[Data items]
================
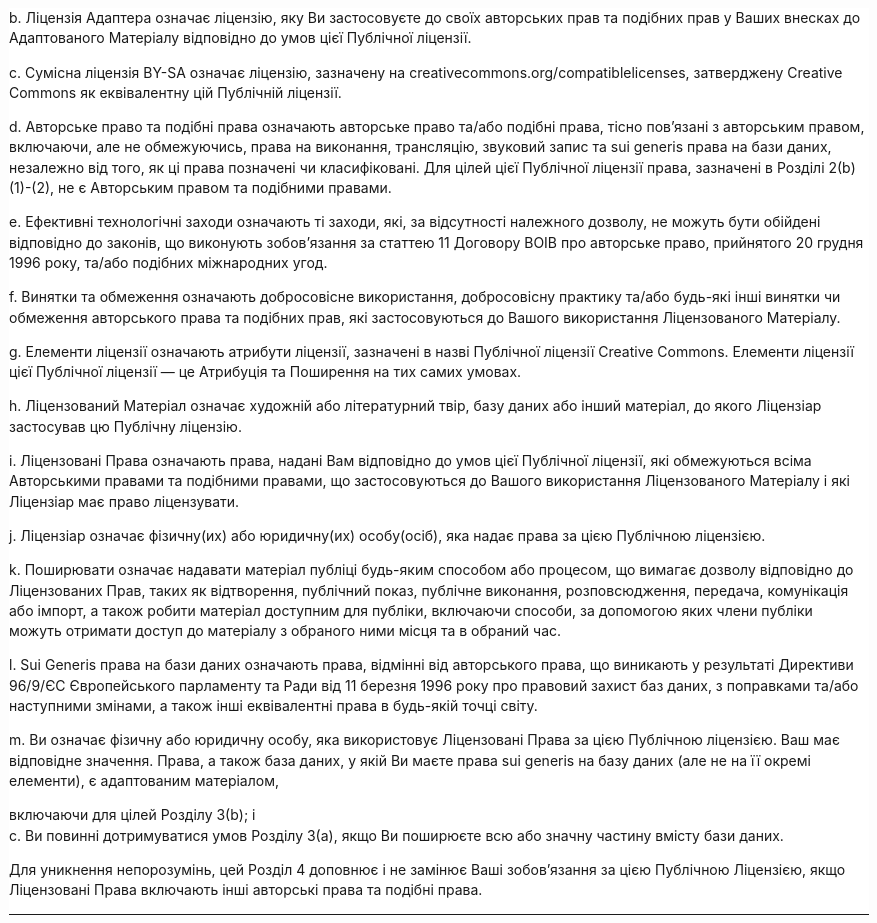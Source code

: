   b. Ліцензія Адаптера означає ліцензію, яку Ви застосовуєте до своїх авторських прав та подібних прав у Ваших внесках до Адаптованого Матеріалу відповідно до умов цієї Публічної ліцензії.

  c. Сумісна ліцензія BY-SA означає ліцензію, зазначену на creativecommons.org/compatiblelicenses, затверджену Creative Commons як еквівалентну цій Публічній ліцензії.

  d. Авторське право та подібні права означають авторське право та/або подібні права, тісно пов’язані з авторським правом, включаючи, але не обмежуючись, права на виконання, трансляцію, звуковий запис та sui generis права на бази даних, незалежно від того, як ці права позначені чи класифіковані. Для цілей цієї Публічної ліцензії права, зазначені в Розділі 2(b)(1)-(2), не є Авторським правом та подібними правами.

  e. Ефективні технологічні заходи означають ті заходи, які, за відсутності належного дозволу, не можуть бути обійдені відповідно до законів, що виконують зобов’язання за статтею 11 Договору ВОІВ про авторське право, прийнятого 20 грудня 1996 року, та/або подібних міжнародних угод.

  f. Винятки та обмеження означають добросовісне використання, добросовісну практику та/або будь-які інші винятки чи обмеження авторського права та подібних прав, які застосовуються до Вашого використання Ліцензованого Матеріалу.

  g. Елементи ліцензії означають атрибути ліцензії, зазначені в назві Публічної ліцензії Creative Commons. Елементи ліцензії цієї Публічної ліцензії — це Атрибуція та Поширення на тих самих умовах.

  h. Ліцензований Матеріал означає художній або літературний твір, базу даних або інший матеріал, до якого Ліцензіар застосував цю Публічну ліцензію.

  i. Ліцензовані Права означають права, надані Вам відповідно до умов цієї Публічної ліцензії, які обмежуються всіма Авторськими правами та подібними правами, що застосовуються до Вашого використання Ліцензованого Матеріалу і які Ліцензіар має право ліцензувати.

  j. Ліцензіар означає фізичну(их) або юридичну(их) особу(осіб), яка надає права за цією Публічною ліцензією.

  k. Поширювати означає надавати матеріал публіці будь-яким способом або процесом, що вимагає дозволу відповідно до Ліцензованих Прав, таких як відтворення, публічний показ, публічне виконання, розповсюдження, передача, комунікація або імпорт, а також робити матеріал доступним для публіки, включаючи способи, за допомогою яких члени публіки можуть отримати доступ до матеріалу з обраного ними місця та в обраний час.

  l. Sui Generis права на бази даних означають права, відмінні від авторського права, що виникають у результаті Директиви 96/9/ЄС Європейського парламенту та Ради від 11 березня 1996 року про правовий захист баз даних, з поправками та/або наступними змінами, а також інші еквівалентні права в будь-якій точці світу.

  m. Ви означає фізичну або юридичну особу, яка використовує Ліцензовані Права за цією Публічною ліцензією. Ваш має відповідне значення.
Права, а також база даних, у якій Ви маєте права sui generis на базу даних (але не на її окремі елементи), є адаптованим матеріалом, 

включаючи для цілей Розділу 3(b); і  
c. Ви повинні дотримуватися умов Розділу 3(a), якщо Ви поширюєте всю або значну частину вмісту бази даних.  

Для уникнення непорозумінь, цей Розділ 4 доповнює і не замінює Ваші зобов’язання за цією Публічною Ліцензією, якщо Ліцензовані Права включають інші авторські права та подібні права.  

---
================
(Task brief)
Please return each line of the data above in which the word "виконання" occurs.

(Answer)
  d. Авторське право та подібні права означають авторське право та/або подібні права, тісно пов’язані з авторським правом, включаючи, але не обмежуючись, права на виконання, трансляцію, звуковий запис та sui generis права на бази даних, незалежно від того, як ці права позначені чи класифіковані. Для цілей цієї Публічної ліцензії права, зазначені в Розділі 2(b)(1)-(2), не є Авторським правом та подібними правами.
  k. Поширювати означає надавати матеріал публіці будь-яким способом або процесом, що вимагає дозволу відповідно до Ліцензованих Прав, таких як відтворення, публічний показ, публічне виконання, розповсюдження, передача, комунікація або імпорт, а також робити матеріал доступним для публіки, включаючи способи, за допомогою яких члени публіки можуть отримати доступ до матеріалу з обраного ними місця та в обраний час.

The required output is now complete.